BB – No caso dessa crise das importações, qual foi o papel dos laticínios?

GB – Sabemos que no setor da indústria há laticínios e cooperativas muito sérios, como também outros que especulam, agindo de maneira errada, promovendo ações e estratégias prejudiciais aos produtores. Também sabemos que existe um desentendimento muito grande entre a indústria e o elo do atacado e varejo. Presenciamos durante a pandemia momentos de polêmicas e denúncias, envolvendo a Associação Brasileira dos Supermercados (Abras), que acusou os laticínios de formação de cartel. É prejudicial a toda a cadeia do leite essa relação turbulenta do elo intermediário (indústria) com setor final da comercialização dos produtos lácteos. Ante esse enfrentamento, a Abraleite prefere tratar a questão com ponderação e firmeza, na tentativa de atingir a maturidade na nossa cadeia para que a gente evolua. Para tanto, ocorreu pela primeira vez uma reunião da Abraleite com a Abras, no mês de abril, com o setor primário dialogando com o setor terciário. Com isso, buscamos uma evolução para que os três setores possam adquirir maior amadurecimento da cadeia e melhorias para todos, sobretudo para o elo mais fraco, que sempre foi o produtor de leite, e estamos trabalhando que deixe de ser e que sua voz seja ouvida.

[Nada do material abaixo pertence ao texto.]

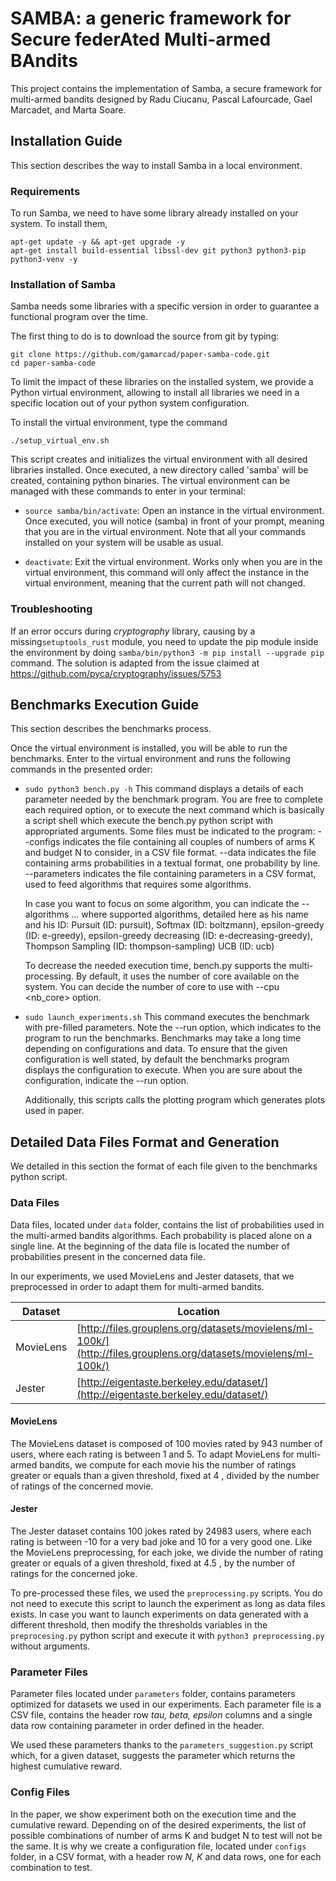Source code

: # SAMBA: a generic framework for Secure federAted Multi-armed BAndits
This project contains the implementation of Samba, a secure framework for multi-armed bandits designed by
Radu Ciucanu, Pascal Lafourcade, Gael Marcadet, and Marta Soare.

## Installation Guide
This section describes the way to install Samba in a local environment.

### Requirements
To run Samba, we need to have some library already installed on your system.
To install them, 
```shell
apt-get update -y && apt-get upgrade -y
apt-get install build-essential libssl-dev git python3 python3-pip python3-venv -y
```

### Installation of Samba

Samba needs some libraries with a specific version in order to guarantee
a functional program over the time.

The first thing to do is to download the source from git by typing:
```shell
git clone https://github.com/gamarcad/paper-samba-code.git
cd paper-samba-code
```

To limit the impact of these libraries on the installed system, we provide a
Python virtual environment, allowing to install all libraries we need in a
specific location out of your python system configuration.

To install the virtual environment, type the command
```shell 
./setup_virtual_env.sh
```
This script creates and initializes the virtual environment with all desired libraries installed.
Once executed, a new directory called 'samba' will be created, containing python binaries.
The virtual environment can be managed with these commands to enter in your terminal:

- `source samba/bin/activate`: Open an instance in the virtual environment.
    Once executed, you will notice (samba) in front of your prompt, meaning that
    you are in the virtual environment. Note that all your commands installed on
    your system will be usable as usual.
    
- `deactivate`: Exit the virtual environment.
    Works only when you are in the virtual environment, this command will only affect
    the instance in the virtual environment, meaning that the current path will not changed.

### Troubleshooting
If an error occurs during *cryptography* library, causing by a missing`setuptools_rust` module,
you need to update the pip module inside the environment by doing `samba/bin/python3 -m pip install --upgrade pip` command.
The solution is adapted from the issue claimed at https://github.com/pyca/cryptography/issues/5753


## Benchmarks Execution Guide
This section describes the benchmarks process.

Once the virtual environment is installed, you will be able to run the benchmarks.
Enter to the virtual environment and runs the following commands in the presented order:

- `sudo python3 bench.py -h`
    This command displays a details of each parameter needed by the benchmark program.
    You are free to complete each required option, or to execute the next command which is basically
    a script shell which execute the bench.py python script with appropriated arguments. 
    Some files must be indicated to the program:
        --configs <filename> indicates the file containing all couples of numbers of arms K and budget N to consider,
        in a CSV file format.
        --data <filename> indicates the file containing arms probabilities in a textual format, one probability by line.
        --parameters <filename> indicates the file containing parameters in a CSV format, used to feed algorithms that
        requires some algorithms.

    In case you want to focus on some algorithm, you can indicate the --algorithms <IDalgo1> <IDalgo2> ...
    where supported algorithms, detailed here as his name and his ID:
        Pursuit (ID: pursuit),
        Softmax (ID: boltzmann),
        epsilon-greedy (ID: e-greedy),
        epsilon-greedy decreasing (ID: e-decreasing-greedy),
        Thompson Sampling (ID: thompson-sampling)
        UCB (ID: ucb)

    To decrease the needed execution time, bench.py supports the multi-processing.
    By default, it uses the number of core available on the system.
    You can decide the number of core to use with --cpu <nb_core> option.
    
- `sudo launch_experiments.sh`
    This command executes the benchmark with pre-filled parameters.
    Note the --run option, which indicates to the program to run the benchmarks.
    Benchmarks may take a long time depending on configurations and data.
    To ensure that the given configuration is well stated, by default the benchmarks program
    displays the configuration to execute.
    When you are sure about the configuration, indicate the --run option.

    Additionally, this scripts calls the plotting program which generates plots used in paper.


## Detailed Data Files Format and Generation
We detailed in this section the format of each file given to the benchmarks python script.

### Data Files 
Data files, located under `data` folder, contains the list of probabilities used in the multi-armed bandits algorithms.
Each probability is placed alone on a single line.
At the beginning of the data file is located the number of probabilities present in the
concerned data file.

In our experiments, we used MovieLens and Jester datasets, that we
preprocessed in order to adapt them for multi-armed bandits.

| Dataset | Location |
| --- | --- |
| MovieLens| [http://files.grouplens.org/datasets/movielens/ml-100k/](http://files.grouplens.org/datasets/movielens/ml-100k/)
| Jester | [http://eigentaste.berkeley.edu/dataset/](http://eigentaste.berkeley.edu/dataset/)

#### MovieLens
The MovieLens dataset is composed of 100 movies rated by 943 number of users, where each rating is between 1 and 5. To
adapt MovieLens for multi-armed bandits, we compute for each movie his the number of ratings greater or equals than a
given threshold, fixed at 4 , divided by the number of ratings of the concerned movie.

#### Jester
The Jester dataset contains 100 jokes rated by 24983 users, where each rating is between -10 for a very bad joke and 10 for
a very good one. Like the MovieLens preprocessing, for each joke, we divide the number of rating greater or equals of a
given threshold, fixed at 4.5 , by the number of ratings for the concerned joke.


To pre-processed these files, we used the `preprocessing.py` scripts.
You do not need to execute this script to launch the experiment as long as data files exists.
In case you want to launch experiments on data generated with a different threshold, then modify
the thresholds variables in the `preprocesing.py` python script and execute it with `python3 preprocessing.py` 
without arguments.


### Parameter Files
Parameter files located under `parameters` folder, contains parameters optimized for datasets we used in our experiments.
Each parameter file is a CSV file, contains the header row *tau, beta, epsilon* columns and a single data row containing
parameter in order defined in the header.

We used these parameters thanks to the `parameters_suggestion.py` script which, for a given dataset, 
suggests the parameter which returns the highest cumulative reward.


### Config Files
In the paper, we show experiment both on the execution time and the cumulative reward.
Depending on of the desired experiments, the list of possible combinations of number of arms K and budget N to test
will not be the same.
It is why we create a configuration file, located under `configs` folder, in a CSV format, with a header row *N, K* and data rows, one for each 
combination to test. 

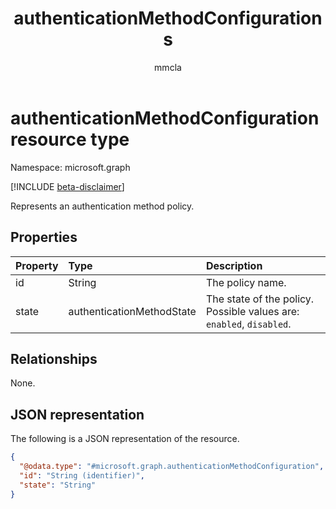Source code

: ﻿---
title: "authenticationMethodConfigurations"
description: "authenticationMethodConfigurations object."
author: "mmcla"
localization_priority: Normal
ms.prod: "microsoft-identity-platform"
doc_type: "apiPageType"
---

# authenticationMethodConfiguration resource type

Namespace: microsoft.graph

[!INCLUDE [beta-disclaimer](../../includes/beta-disclaimer.md)]

Represents an authentication method policy.

## Properties

| Property | Type                      | Description                                                          |
| :------- | :------------------------ | :------------------------------------------------------------------- |
| id       | String                    | The policy name.                                                     |
| state    | authenticationMethodState | The state of the policy. Possible values are: `enabled`, `disabled`. |

## Relationships

None.

## JSON representation

The following is a JSON representation of the resource.

<!-- {
  "blockType": "resource",
  "keyProperty": "id",
  "@odata.type": "microsoft.graph.authenticationMethodConfiguration",
  "baseType": "",
  "openType": false
}
-->

```json
{
  "@odata.type": "#microsoft.graph.authenticationMethodConfiguration",
  "id": "String (identifier)",
  "state": "String"
}
```
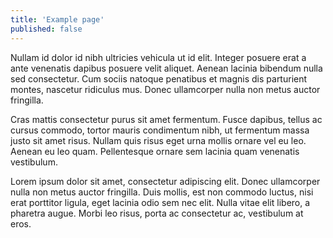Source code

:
 ```yaml
---
title: 'Example page'
published: false
---
```


Nullam id dolor id nibh ultricies vehicula ut id elit. Integer posuere erat a ante venenatis dapibus posuere velit aliquet. Aenean lacinia bibendum nulla sed consectetur. Cum sociis natoque penatibus et magnis dis parturient montes, nascetur ridiculus mus. Donec ullamcorper nulla non metus auctor fringilla.

Cras mattis consectetur purus sit amet fermentum. Fusce dapibus, tellus ac cursus commodo, tortor mauris condimentum nibh, ut fermentum massa justo sit amet risus. Nullam quis risus eget urna mollis ornare vel eu leo. Aenean eu leo quam. Pellentesque ornare sem lacinia quam venenatis vestibulum.

Lorem ipsum dolor sit amet, consectetur adipiscing elit. Donec ullamcorper nulla non metus auctor fringilla. Duis mollis, est non commodo luctus, nisi erat porttitor ligula, eget lacinia odio sem nec elit. Nulla vitae elit libero, a pharetra augue. Morbi leo risus, porta ac consectetur ac, vestibulum at eros.
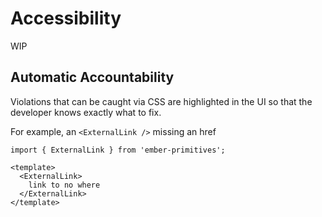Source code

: # Accessibility

WIP

## Automatic Accountability

Violations that can be caught via CSS are highlighted in the UI so that the developer knows exactly what to fix.

For example, an `<ExternalLink />` missing an href

```gjs live no-shadow
import { ExternalLink } from 'ember-primitives';

<template>
  <ExternalLink>
    link to no where
  </ExternalLink>
</template>
```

BB – Tem melhorado a relação produtor versus indústria? Como você vê a iniciativa de pagamento por sólidos do leite?

GB – Essa iniciativa é muito interessante, mas ainda incipiente no Brasil. Evidentemente, é uma maneira de valorizar a qualidade do leite, através dos sólidos, de valorizar o trabalho do pequeno, médio e grande produtor. Esse é um caminho que Nova Zelândia e Austrália adotaram e que é muito inteligente. Outro ponto fundamental que a Abraleite valoriza muito é a relação entre produtor e indústria com maior civilidade, contratualização, ou seja, uma relação ganha-ganha. Para isso, é necessário que as associações de produtores regionais possam sentar e negociar coletivamente preços melhores, por exemplo. Vejo que esse amadurecimento acontecerá mesmo que não seja na velocidade que desejamos, mas aos poucos conseguiremos atingir esse equilíbrio necessário.

BB – Ante essa nova crise – recorrência do que acontece há décadas: importações de lácteos, queda de preço, aumento de insumos... Como a Abraleite está agindo?

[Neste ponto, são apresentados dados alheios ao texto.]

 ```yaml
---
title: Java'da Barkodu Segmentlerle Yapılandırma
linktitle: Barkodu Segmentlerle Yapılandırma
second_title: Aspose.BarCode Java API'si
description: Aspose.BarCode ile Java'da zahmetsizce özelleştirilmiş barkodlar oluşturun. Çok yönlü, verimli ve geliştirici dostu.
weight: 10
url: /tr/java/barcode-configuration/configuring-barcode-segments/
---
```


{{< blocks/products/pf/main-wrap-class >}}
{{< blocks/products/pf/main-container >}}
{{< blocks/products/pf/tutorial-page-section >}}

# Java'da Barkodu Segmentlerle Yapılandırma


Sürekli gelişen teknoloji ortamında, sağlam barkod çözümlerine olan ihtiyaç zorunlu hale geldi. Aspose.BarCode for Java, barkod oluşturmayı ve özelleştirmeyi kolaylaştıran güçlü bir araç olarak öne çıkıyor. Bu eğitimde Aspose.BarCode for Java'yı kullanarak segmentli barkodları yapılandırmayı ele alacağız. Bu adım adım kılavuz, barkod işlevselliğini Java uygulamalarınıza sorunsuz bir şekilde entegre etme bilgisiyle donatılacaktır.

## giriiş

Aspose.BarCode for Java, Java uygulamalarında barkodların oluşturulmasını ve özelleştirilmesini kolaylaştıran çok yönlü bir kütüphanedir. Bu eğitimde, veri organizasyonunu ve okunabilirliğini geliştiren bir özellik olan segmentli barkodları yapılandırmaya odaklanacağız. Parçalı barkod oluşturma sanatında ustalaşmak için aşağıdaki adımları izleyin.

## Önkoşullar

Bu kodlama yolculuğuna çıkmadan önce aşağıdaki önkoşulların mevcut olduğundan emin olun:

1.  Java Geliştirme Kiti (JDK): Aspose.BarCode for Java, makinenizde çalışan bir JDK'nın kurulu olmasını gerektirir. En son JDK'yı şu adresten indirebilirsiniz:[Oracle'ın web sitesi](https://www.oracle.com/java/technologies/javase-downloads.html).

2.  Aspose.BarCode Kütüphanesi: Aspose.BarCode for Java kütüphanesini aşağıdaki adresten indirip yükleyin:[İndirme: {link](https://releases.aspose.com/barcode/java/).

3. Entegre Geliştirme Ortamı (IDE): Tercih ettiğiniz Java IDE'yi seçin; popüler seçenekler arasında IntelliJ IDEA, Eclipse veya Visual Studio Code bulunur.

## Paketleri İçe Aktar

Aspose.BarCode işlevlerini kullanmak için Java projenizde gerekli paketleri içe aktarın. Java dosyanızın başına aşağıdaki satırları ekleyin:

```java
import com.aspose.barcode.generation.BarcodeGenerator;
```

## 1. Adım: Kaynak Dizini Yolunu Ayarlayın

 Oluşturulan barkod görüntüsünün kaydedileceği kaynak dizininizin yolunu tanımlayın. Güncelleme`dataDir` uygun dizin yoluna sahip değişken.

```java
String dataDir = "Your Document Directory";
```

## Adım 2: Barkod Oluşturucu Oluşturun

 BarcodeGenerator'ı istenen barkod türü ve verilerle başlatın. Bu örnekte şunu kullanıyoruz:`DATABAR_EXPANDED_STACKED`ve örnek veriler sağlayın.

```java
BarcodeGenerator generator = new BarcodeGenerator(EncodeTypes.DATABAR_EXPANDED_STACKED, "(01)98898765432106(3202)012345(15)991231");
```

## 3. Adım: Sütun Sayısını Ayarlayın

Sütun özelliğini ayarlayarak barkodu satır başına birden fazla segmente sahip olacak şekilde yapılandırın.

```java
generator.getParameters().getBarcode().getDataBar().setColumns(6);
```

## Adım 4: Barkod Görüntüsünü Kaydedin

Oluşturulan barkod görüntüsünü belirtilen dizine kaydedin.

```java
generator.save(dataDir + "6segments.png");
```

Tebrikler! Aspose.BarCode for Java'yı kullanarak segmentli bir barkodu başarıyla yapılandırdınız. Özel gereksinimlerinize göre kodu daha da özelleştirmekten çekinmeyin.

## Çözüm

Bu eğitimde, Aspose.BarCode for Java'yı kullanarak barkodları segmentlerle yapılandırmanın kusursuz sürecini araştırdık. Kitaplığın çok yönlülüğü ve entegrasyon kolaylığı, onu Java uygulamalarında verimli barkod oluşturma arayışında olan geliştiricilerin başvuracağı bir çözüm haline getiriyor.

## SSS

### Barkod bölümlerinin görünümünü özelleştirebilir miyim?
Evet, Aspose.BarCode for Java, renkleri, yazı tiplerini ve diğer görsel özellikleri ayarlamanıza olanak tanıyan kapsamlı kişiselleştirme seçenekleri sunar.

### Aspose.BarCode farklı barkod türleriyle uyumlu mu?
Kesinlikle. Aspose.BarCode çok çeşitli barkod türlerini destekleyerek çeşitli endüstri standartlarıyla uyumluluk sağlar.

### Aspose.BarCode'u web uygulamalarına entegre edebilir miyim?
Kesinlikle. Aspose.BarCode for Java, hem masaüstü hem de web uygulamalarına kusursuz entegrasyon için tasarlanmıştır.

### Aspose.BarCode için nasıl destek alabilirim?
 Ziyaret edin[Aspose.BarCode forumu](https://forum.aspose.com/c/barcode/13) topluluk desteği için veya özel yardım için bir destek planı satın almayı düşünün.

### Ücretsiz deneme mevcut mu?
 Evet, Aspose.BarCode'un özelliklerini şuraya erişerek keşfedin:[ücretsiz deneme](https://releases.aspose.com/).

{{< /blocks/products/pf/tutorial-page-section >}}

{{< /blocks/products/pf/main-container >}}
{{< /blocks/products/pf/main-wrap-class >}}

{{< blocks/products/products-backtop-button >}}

GB – Nós, da Abraleite, acreditamos que o governo federal precisa atuar com melhor planejamento nessa questão de abastecimento interno. A entidade tem atuado positivamente, participando de reuniões com equipes do governo, como o Mapa, a Conab, entre outros, buscando soluções para a cadeia do leite. Somos um gigante do agronegócio e todavia devemos crescer com organização, com todas as cadeias sólidas, sobretudo a do leite, que é um dos setores que mais precisam de melhor estruturação. São muitos os problemas pontuais e estruturais que afetam muito a cadeia do leite. Daí a importância de que a classe produtora esteja unida e mobilizada.

BB – Que recado você gostaria de deixar para o produtor de leite?

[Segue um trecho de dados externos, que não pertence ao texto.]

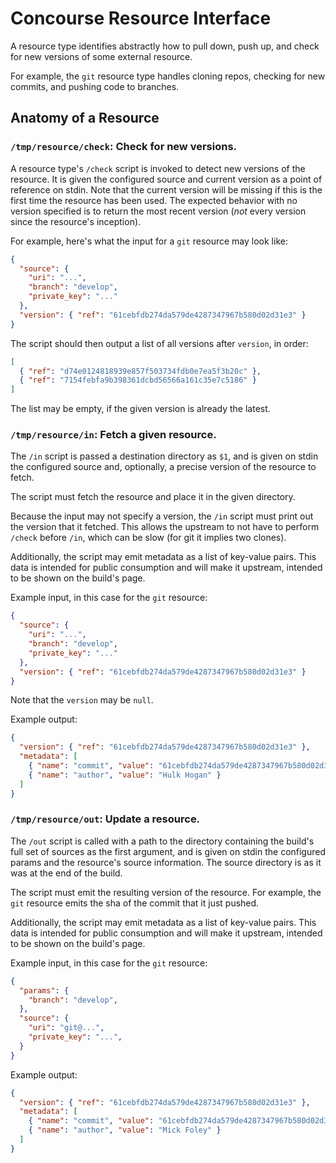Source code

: # Concourse Resource Interface

A resource type identifies abstractly how to pull down, push up, and check for
new versions of some external resource.

For example, the `git` resource type handles cloning repos, checking for new
commits, and pushing code to branches.

## Anatomy of a Resource

### `/tmp/resource/check`: Check for new versions.

A resource type's `/check` script is invoked to detect new versions of the
resource. It is given the configured source and current version as a point of
reference on stdin. Note that the current version will be missing if this is
the first time the resource has been used. The expected behavior with no
version specified is to return the most recent version (*not* every version
since the resource's inception).

For example, here's what the input for a `git` resource may look like:

```json
{
  "source": {
    "uri": "...",
    "branch": "develop",
    "private_key": "..."
  },
  "version": { "ref": "61cebfdb274da579de4287347967b580d02d31e3" }
}
```

The script should then output a list of all versions after `version`, in order:

```json
[
  { "ref": "d74e0124818939e857f503734fdb0e7ea5f3b20c" },
  { "ref": "7154febfa9b398361dcbd56566a161c35e7c5186" }
]
```

The list may be empty, if the given version is already the latest.

### `/tmp/resource/in`: Fetch a given resource.

The `/in` script is passed a destination directory as `$1`, and is given on
stdin the configured source and, optionally, a precise version of the resource
to fetch.

The script must fetch the resource and place it in the given directory.

Because the input may not specify a version, the `/in` script must print out
the version that it fetched. This allows the upstream to not have to perform
`/check` before `/in`, which can be slow (for git it implies two clones).

Additionally, the script may emit metadata as a list of key-value pairs. This
data is intended for public consumption and will make it upstream, intended to
be shown on the build's page.

Example input, in this case for the `git` resource:

```json
{
  "source": {
    "uri": "...",
    "branch": "develop",
    "private_key": "..."
  },
  "version": { "ref": "61cebfdb274da579de4287347967b580d02d31e3" }
}
```

Note that the `version` may be `null`.

Example output:

```json
{
  "version": { "ref": "61cebfdb274da579de4287347967b580d02d31e3" },
  "metadata": [
    { "name": "commit", "value": "61cebfdb274da579de4287347967b580d02d31e3" },
    { "name": "author", "value": "Hulk Hogan" }
  ]
}
```

### `/tmp/resource/out`: Update a resource.

The `/out` script is called with a path to the directory containing the build's
full set of sources as the first argument, and is given on stdin the configured
params and the resource's source information. The source directory is as it was
at the end of the build.

The script must emit the resulting version of the resource. For example, the
`git` resource emits the sha of the commit that it just pushed.

Additionally, the script may emit metadata as a list of key-value pairs. This
data is intended for public consumption and will make it upstream, intended to
be shown on the build's page.

Example input, in this case for the `git` resource:

```json
{
  "params": {
    "branch": "develop",
  },
  "source": {
    "uri": "git@...",
    "private_key": "...",
  }
}
```

Example output:

```json
{
  "version": { "ref": "61cebfdb274da579de4287347967b580d02d31e3" },
  "metadata": [
    { "name": "commit", "value": "61cebfdb274da579de4287347967b580d02d31e3" },
    { "name": "author", "value": "Mick Foley" }
  ]
}
```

GB – Como já disse, é essencial a união dos produtores por meio de sua entidade maior, que é a Abraleite. Ela não está aí somente para defender seus interesses, mas também para buscar construir um cenário melhor, atuando fortemente no Congresso, na Câmara e no Senado. Acompanhamos mais de 55 projetos relacionados à cadeia do leite, sendo em alguns a autora das demandas junto a diversos órgãos públicos. Com isso, a associação vem contribuindo para mudanças importantes dentro da cadeia produtiva do leite, com regulamentações, melhorias diversas para que no futuro tenhamos um setor organizado, com produtor mais forte. Daí ser fundamental o produtor de leite se associar à Abraleite.